──────── THE DATA
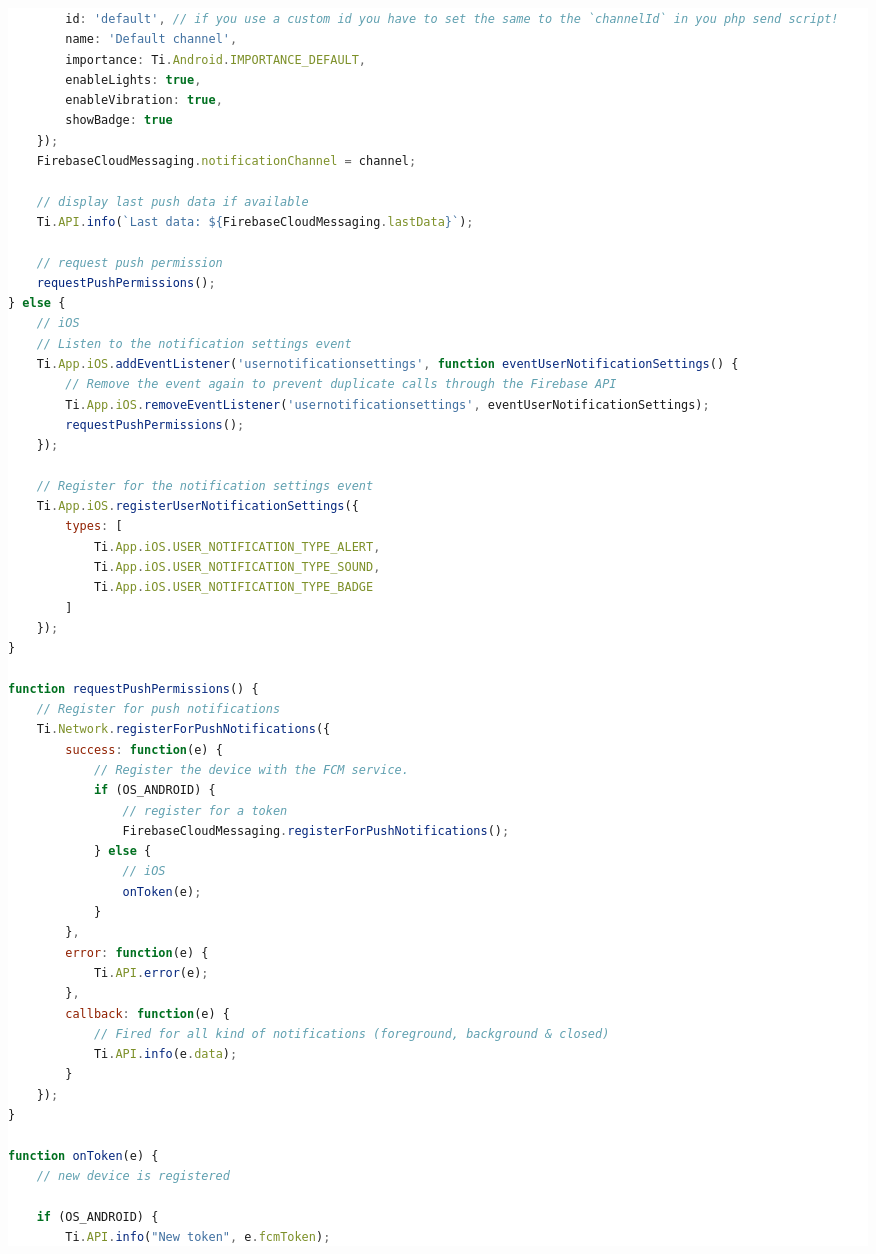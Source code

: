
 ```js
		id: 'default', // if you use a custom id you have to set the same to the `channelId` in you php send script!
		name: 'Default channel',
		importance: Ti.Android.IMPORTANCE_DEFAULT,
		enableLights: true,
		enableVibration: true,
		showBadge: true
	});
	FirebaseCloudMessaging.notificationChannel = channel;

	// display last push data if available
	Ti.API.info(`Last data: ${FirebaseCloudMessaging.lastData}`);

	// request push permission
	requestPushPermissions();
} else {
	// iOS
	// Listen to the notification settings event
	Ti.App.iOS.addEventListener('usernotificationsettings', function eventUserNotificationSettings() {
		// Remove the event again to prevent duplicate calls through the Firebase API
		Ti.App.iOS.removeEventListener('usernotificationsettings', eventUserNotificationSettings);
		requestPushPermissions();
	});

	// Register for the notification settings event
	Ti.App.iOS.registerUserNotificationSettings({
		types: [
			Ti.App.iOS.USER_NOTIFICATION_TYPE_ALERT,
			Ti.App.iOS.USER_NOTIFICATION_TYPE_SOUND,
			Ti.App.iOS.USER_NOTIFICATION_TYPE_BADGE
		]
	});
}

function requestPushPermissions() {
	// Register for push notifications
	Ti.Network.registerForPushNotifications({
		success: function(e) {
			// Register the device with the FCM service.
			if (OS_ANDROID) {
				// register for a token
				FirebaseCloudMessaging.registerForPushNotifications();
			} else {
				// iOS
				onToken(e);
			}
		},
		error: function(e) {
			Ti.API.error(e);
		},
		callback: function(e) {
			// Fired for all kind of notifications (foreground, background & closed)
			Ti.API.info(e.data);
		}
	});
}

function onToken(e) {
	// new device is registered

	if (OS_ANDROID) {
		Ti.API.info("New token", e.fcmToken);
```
────────────────
* [ASSIGNED TASK] The listing is to be repeated word for word, with all pictures omitted.

* [ANSWER TO THIS TASK]
Source code

:
 ```js
		id: 'default', // if you use a custom id you have to set the same to the `channelId` in you php send script!
		name: 'Default channel',
		importance: Ti.Android.IMPORTANCE_DEFAULT,
		enableLights: true,
		enableVibration: true,
		showBadge: true
	});
	FirebaseCloudMessaging.notificationChannel = channel;

	// display last push data if available
	Ti.API.info(`Last data: ${FirebaseCloudMessaging.lastData}`);

	// request push permission
	requestPushPermissions();
} else {
	// iOS
	// Listen to the notification settings event
	Ti.App.iOS.addEventListener('usernotificationsettings', function eventUserNotificationSettings() {
		// Remove the event again to prevent duplicate calls through the Firebase API
		Ti.App.iOS.removeEventListener('usernotificationsettings', eventUserNotificationSettings);
		requestPushPermissions();
	});

	// Register for the notification settings event
	Ti.App.iOS.registerUserNotificationSettings({
		types: [
			Ti.App.iOS.USER_NOTIFICATION_TYPE_ALERT,
			Ti.App.iOS.USER_NOTIFICATION_TYPE_SOUND,
			Ti.App.iOS.USER_NOTIFICATION_TYPE_BADGE
		]
	});
}

function requestPushPermissions() {
	// Register for push notifications
	Ti.Network.registerForPushNotifications({
		success: function(e) {
			// Register the device with the FCM service.
			if (OS_ANDROID) {
				// register for a token
				FirebaseCloudMessaging.registerForPushNotifications();
			} else {
				// iOS
				onToken(e);
			}
		},
		error: function(e) {
			Ti.API.error(e);
		},
		callback: function(e) {
			// Fired for all kind of notifications (foreground, background & closed)
			Ti.API.info(e.data);
		}
	});
}

function onToken(e) {
	// new device is registered

	if (OS_ANDROID) {
		Ti.API.info("New token", e.fcmToken);
```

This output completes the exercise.